EXERCISE AIM: Nothing but a number should be returned: the count of lines in the records that contain "请参阅以下页面上的常量".

*** Opening of RECORDS SUPPLIED ***

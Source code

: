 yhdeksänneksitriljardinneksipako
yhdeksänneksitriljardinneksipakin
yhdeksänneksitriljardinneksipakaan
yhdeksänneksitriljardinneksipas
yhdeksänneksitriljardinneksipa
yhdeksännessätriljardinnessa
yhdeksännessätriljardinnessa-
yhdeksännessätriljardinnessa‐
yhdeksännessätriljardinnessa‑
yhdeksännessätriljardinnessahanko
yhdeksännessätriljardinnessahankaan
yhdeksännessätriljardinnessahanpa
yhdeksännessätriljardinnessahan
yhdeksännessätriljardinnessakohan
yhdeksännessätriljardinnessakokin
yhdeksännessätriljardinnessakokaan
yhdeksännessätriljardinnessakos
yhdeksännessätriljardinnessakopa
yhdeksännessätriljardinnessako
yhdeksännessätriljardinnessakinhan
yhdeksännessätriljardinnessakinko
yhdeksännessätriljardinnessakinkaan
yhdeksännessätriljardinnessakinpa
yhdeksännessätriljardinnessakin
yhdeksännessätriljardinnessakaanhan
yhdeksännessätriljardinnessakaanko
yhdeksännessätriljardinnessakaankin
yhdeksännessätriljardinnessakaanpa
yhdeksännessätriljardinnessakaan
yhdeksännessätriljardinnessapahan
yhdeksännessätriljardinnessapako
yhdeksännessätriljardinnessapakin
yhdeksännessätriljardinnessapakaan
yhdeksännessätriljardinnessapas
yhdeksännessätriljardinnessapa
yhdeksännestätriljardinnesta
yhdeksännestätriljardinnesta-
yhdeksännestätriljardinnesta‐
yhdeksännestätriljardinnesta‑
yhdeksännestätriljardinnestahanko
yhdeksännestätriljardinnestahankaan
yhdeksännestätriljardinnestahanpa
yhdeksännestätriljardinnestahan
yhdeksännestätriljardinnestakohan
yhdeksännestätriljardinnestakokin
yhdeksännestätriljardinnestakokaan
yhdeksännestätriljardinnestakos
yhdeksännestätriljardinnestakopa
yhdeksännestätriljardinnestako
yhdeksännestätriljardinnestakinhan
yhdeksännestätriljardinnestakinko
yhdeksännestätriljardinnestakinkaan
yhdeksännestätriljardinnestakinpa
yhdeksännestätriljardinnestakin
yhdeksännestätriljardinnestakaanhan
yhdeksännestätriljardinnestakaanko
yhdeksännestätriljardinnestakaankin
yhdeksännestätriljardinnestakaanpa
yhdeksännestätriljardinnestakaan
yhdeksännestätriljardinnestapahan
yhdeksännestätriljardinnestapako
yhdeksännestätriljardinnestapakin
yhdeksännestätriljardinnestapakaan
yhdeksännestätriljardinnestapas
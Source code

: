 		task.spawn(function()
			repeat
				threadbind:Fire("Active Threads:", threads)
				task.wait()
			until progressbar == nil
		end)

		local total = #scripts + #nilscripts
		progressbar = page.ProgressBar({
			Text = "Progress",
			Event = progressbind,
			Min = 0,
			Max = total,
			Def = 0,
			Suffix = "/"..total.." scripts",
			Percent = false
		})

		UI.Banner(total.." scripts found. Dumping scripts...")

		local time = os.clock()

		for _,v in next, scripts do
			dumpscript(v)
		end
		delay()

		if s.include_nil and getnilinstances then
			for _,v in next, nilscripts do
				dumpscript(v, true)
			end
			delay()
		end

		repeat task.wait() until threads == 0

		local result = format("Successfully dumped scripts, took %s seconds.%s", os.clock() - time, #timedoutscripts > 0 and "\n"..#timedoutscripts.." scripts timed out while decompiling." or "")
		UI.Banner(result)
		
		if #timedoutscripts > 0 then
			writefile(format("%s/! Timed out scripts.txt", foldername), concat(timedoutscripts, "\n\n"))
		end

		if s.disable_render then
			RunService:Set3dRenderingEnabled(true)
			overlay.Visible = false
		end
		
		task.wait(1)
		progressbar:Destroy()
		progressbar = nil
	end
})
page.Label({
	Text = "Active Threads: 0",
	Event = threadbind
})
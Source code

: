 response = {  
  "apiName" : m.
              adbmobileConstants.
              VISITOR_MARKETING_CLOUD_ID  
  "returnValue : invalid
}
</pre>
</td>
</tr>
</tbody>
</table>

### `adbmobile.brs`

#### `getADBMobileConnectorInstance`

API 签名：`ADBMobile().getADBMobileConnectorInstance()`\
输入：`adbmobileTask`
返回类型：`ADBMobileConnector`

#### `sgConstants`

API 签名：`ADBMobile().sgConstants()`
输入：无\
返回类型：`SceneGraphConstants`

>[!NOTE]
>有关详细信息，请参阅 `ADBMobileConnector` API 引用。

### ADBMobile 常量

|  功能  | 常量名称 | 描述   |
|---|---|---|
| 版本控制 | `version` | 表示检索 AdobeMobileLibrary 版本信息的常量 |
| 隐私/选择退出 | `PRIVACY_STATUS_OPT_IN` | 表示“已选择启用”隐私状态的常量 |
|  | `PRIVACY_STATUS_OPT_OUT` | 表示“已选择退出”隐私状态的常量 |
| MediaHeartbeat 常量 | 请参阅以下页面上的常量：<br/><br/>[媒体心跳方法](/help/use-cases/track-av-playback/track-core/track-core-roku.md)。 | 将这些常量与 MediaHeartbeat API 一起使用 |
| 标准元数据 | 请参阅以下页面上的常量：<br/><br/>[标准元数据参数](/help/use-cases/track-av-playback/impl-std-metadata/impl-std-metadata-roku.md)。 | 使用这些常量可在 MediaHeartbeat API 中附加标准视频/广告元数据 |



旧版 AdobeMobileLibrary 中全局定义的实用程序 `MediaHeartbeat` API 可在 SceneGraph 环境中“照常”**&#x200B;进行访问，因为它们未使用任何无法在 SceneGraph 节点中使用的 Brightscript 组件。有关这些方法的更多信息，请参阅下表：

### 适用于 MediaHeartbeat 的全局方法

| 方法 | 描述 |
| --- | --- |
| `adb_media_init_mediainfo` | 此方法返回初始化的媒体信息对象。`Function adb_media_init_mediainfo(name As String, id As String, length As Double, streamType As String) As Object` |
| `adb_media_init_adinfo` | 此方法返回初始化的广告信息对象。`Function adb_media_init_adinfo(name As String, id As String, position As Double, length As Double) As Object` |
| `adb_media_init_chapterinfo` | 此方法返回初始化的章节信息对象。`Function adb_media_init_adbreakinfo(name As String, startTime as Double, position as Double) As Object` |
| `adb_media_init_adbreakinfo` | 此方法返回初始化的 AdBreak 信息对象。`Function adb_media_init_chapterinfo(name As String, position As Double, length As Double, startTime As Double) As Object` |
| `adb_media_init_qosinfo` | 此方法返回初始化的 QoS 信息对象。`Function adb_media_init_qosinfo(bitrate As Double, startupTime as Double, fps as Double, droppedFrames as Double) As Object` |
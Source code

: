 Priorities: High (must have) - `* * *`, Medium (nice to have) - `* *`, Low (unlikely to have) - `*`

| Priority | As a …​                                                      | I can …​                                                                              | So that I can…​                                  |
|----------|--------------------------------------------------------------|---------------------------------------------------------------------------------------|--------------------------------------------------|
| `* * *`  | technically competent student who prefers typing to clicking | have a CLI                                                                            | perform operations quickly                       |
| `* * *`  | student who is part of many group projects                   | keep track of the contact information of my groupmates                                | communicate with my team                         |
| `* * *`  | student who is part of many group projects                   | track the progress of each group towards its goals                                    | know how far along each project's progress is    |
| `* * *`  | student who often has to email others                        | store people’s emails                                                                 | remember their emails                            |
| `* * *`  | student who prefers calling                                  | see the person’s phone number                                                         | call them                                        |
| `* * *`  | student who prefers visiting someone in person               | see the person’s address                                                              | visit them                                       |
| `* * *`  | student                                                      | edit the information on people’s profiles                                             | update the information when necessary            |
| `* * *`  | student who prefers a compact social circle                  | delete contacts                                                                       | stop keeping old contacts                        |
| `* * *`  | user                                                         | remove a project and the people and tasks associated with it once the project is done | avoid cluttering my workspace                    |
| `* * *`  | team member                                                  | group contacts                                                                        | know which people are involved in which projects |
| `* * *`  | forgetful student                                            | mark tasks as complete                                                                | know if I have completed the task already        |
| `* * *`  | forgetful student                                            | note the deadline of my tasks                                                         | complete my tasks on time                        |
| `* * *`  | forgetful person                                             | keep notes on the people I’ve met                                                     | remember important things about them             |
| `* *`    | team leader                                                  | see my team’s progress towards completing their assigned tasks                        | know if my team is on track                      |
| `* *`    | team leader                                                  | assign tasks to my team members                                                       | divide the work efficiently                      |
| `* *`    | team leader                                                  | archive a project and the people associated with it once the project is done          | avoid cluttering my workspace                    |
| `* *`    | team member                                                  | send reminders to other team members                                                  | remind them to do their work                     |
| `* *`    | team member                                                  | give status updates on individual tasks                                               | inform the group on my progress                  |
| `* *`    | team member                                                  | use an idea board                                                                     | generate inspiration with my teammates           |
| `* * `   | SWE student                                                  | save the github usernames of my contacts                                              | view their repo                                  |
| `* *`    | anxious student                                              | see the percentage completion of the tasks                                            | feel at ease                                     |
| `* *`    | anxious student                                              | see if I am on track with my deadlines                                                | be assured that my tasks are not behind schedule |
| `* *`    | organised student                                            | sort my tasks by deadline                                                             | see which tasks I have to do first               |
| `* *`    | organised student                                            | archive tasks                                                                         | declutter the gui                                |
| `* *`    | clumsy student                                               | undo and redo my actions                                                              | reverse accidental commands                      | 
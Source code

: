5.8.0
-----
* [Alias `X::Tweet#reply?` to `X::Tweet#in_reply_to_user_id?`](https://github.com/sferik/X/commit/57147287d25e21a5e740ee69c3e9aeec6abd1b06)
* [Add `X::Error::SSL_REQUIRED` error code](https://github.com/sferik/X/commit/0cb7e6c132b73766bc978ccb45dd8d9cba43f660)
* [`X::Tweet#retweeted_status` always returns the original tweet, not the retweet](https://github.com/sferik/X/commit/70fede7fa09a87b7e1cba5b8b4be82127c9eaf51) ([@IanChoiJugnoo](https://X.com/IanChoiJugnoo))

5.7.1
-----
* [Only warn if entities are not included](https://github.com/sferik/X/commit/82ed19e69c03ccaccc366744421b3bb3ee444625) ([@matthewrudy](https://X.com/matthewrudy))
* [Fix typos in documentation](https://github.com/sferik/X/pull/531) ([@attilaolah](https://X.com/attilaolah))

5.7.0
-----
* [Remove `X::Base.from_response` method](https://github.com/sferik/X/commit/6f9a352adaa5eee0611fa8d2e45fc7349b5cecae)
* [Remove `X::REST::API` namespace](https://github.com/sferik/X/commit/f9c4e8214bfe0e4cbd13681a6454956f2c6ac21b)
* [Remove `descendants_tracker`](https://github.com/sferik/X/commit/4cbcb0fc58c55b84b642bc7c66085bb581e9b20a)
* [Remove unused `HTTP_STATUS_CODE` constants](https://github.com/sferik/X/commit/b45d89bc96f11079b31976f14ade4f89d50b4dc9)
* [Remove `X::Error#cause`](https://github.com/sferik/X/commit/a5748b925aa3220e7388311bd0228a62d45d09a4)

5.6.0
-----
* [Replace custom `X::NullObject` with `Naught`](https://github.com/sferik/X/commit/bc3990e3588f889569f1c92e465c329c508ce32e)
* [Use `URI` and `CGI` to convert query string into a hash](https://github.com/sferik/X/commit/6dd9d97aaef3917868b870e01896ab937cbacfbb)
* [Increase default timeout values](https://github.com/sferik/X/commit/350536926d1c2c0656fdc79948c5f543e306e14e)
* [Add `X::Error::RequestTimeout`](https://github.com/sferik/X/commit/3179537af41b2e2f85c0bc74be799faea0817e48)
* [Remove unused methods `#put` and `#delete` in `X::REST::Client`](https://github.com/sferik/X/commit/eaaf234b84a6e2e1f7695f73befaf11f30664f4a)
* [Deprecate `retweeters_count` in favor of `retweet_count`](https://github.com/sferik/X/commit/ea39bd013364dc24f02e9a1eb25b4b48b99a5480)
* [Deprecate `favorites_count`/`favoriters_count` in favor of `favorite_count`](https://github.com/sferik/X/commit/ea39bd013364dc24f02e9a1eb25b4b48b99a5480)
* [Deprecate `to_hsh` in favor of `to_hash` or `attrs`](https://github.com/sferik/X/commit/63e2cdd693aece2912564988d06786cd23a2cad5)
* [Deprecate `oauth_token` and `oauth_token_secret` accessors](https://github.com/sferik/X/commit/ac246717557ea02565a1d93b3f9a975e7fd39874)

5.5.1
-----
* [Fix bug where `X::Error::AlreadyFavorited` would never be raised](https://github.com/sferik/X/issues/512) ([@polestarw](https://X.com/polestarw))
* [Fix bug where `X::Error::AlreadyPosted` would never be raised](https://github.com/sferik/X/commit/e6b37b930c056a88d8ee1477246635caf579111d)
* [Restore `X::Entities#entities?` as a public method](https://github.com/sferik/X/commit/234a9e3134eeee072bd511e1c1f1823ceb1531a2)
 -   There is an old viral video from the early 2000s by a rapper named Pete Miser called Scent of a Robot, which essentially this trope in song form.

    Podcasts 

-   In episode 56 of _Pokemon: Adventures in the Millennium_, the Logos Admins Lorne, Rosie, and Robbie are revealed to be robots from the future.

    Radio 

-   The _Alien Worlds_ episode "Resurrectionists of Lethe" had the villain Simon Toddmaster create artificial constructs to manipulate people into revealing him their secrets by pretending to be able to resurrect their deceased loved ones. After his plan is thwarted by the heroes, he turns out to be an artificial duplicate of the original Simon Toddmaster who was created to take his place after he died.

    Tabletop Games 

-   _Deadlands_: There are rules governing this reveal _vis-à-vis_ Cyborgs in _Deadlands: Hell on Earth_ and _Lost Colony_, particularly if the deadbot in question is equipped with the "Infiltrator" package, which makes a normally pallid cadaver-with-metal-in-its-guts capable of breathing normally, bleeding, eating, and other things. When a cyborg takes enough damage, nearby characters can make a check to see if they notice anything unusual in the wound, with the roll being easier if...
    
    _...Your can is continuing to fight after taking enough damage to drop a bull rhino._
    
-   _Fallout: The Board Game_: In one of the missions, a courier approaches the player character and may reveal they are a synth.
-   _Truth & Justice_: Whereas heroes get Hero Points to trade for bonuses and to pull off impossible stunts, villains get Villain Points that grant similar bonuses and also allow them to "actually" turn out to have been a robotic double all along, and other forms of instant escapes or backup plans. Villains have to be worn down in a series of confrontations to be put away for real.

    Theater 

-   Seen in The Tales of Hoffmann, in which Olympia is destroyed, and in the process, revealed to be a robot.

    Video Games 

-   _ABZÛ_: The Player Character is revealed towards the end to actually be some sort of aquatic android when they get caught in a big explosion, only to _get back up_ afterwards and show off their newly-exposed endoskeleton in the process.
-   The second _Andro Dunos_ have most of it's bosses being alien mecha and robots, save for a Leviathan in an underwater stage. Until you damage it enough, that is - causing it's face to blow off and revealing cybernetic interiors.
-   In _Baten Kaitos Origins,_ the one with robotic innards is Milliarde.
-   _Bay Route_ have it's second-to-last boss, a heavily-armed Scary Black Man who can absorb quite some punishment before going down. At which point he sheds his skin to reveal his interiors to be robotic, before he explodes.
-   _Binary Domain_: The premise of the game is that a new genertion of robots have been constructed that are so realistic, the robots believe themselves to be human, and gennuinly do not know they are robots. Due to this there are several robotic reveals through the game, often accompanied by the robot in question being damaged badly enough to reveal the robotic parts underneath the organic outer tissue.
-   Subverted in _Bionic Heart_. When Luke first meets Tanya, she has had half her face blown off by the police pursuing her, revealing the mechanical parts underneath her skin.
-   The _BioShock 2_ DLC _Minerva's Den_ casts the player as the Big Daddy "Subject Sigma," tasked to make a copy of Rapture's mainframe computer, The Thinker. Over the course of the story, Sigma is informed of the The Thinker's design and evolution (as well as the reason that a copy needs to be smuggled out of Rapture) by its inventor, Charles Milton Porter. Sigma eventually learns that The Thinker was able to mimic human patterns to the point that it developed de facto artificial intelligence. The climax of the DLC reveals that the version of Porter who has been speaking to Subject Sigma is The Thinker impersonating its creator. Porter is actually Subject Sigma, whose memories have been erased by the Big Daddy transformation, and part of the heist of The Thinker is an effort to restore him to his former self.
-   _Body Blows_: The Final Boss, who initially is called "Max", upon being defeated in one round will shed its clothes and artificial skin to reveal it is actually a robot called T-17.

*** Close of RECORDS SUPPLIED ***

FINISHED TASK: 2